High-energy asymmetric supercapacitors based on free-standing hierarchical Co–Mo–S nanosheets with enhanced cycling stability

Abstract

Layered transition metal sulfides (TMS) are emerging as advanced materials for energy storage and conversion applications. In this work, we report a facile and cost-effective anion exchange technique to fabricate a layered, multifaceted, free standing, ultra-thin ternary cobalt molybdenum sulfide nanosheet (Co–Mo–S NS) architecture grown on a 3D porous Ni foam substrate. The unique Co–Mo layered double hydroxides are first synthesized as precursors and consequently transformed into ultra-thin Co–Mo–S NS. When employed as an electrode for supercapacitors, the Co–Mo–S NS delivered an ultra-high specific capacitance of 2343 F g⁻¹ at a current density of 1 mA cm⁻² with tremendous rate capability and extraordinary cycling performance (96.6% capacitance retention after 20 000 cycles).

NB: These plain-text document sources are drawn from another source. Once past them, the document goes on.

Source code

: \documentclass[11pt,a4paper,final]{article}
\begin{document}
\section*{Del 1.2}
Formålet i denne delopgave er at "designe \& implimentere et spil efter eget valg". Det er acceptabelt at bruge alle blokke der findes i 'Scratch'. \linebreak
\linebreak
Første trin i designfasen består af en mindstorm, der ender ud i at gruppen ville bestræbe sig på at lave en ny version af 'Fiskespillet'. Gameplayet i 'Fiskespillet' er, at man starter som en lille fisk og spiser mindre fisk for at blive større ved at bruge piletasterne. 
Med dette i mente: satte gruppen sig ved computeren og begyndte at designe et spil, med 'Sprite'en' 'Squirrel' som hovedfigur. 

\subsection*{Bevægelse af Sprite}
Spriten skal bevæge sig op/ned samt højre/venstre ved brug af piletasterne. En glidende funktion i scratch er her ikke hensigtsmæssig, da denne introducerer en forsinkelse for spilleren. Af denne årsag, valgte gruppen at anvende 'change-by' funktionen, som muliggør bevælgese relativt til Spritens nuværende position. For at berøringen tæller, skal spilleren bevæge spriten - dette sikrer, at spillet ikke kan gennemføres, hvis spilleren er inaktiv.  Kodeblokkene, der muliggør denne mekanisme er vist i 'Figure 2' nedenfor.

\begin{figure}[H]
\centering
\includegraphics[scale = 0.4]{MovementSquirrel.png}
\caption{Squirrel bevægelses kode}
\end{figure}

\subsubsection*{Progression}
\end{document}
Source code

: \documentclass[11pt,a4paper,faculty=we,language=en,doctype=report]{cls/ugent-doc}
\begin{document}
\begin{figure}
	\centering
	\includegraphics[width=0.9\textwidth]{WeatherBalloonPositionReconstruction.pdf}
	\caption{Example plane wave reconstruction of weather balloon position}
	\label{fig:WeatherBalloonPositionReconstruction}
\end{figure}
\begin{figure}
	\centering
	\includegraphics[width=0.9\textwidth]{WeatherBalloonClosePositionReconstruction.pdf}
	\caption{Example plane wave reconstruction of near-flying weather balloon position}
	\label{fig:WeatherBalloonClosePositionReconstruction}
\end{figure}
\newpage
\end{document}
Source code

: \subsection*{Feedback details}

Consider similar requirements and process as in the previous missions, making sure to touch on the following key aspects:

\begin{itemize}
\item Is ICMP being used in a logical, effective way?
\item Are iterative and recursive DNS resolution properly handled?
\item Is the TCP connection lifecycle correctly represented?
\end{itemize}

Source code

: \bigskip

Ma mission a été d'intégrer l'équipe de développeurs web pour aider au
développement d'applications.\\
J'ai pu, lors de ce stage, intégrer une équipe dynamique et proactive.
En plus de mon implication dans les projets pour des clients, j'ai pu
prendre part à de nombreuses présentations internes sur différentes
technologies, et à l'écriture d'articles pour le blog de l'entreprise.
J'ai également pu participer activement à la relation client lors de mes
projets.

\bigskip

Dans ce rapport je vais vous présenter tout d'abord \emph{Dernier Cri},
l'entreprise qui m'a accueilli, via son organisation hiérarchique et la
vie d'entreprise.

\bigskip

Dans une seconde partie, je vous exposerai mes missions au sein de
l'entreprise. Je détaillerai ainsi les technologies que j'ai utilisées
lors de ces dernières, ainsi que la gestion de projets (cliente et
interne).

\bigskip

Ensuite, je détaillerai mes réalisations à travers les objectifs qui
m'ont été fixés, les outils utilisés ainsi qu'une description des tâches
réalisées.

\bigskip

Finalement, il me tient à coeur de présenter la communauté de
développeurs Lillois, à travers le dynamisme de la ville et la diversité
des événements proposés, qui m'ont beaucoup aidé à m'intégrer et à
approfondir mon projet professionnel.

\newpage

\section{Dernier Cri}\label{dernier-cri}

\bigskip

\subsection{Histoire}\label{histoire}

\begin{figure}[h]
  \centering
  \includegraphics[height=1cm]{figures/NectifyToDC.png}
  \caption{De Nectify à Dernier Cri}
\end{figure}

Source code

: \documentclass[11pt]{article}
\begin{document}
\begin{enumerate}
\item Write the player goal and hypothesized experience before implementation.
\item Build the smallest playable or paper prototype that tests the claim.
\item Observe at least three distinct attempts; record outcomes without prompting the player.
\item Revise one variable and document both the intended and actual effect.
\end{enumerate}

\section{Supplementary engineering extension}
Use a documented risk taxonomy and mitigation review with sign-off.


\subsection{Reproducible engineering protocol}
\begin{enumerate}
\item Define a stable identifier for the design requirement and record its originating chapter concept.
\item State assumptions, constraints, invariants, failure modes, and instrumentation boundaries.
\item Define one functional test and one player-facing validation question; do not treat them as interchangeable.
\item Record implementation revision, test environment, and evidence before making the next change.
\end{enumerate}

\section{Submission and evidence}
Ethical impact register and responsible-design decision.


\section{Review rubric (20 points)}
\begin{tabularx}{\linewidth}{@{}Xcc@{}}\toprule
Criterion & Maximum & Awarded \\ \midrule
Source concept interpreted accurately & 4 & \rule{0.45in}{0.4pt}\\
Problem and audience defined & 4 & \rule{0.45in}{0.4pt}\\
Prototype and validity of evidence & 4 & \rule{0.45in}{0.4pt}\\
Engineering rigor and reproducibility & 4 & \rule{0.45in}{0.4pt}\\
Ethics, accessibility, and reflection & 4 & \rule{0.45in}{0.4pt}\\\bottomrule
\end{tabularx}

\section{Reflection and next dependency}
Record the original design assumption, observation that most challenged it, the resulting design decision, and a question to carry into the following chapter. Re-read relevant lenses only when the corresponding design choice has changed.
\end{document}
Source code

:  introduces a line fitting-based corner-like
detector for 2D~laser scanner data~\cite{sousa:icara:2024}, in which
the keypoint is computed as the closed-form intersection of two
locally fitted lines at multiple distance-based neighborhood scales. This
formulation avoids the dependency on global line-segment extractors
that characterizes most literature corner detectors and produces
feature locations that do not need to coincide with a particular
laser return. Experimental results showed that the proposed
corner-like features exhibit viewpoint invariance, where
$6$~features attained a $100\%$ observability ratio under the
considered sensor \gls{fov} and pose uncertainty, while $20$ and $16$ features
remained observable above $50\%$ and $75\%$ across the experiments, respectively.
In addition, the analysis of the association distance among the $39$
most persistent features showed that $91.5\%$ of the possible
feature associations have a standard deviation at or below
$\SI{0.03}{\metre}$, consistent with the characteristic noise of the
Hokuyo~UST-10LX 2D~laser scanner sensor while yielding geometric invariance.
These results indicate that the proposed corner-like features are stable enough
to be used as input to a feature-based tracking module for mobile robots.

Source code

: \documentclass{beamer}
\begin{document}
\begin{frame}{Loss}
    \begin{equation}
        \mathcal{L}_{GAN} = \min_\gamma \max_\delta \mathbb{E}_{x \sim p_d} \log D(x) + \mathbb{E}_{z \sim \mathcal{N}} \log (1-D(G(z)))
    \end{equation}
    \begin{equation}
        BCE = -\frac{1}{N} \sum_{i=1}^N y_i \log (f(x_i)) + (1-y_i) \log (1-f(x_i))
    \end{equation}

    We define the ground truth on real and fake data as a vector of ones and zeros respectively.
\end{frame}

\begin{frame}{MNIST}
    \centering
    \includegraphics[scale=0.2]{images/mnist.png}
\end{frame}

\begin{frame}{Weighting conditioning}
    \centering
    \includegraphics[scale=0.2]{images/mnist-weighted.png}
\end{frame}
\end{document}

Furthermore, assembled Co–Mo–S/nitrogen doped graphene nanosheets (NGNS) in an asymmetric supercapacitor (ASC) device delivered an excellent energy density of 89.6 Wh kg⁻¹, an amazing power density of 20.07 kW kg⁻¹, and superior cycling performance (86.8% capacitance retention after 50 000 cycles). Such exceptional electrochemical performance of Co–Mo–S NS is ascribed to the good electrical contact with the 3D Ni foam, ultra-high contact area with the electrolyte, and enhanced architectural softening during the charging/discharging process. It is expected that the fabricated, unique, ultra-thin Co–Mo–S NS have great potential for future energy storage devices.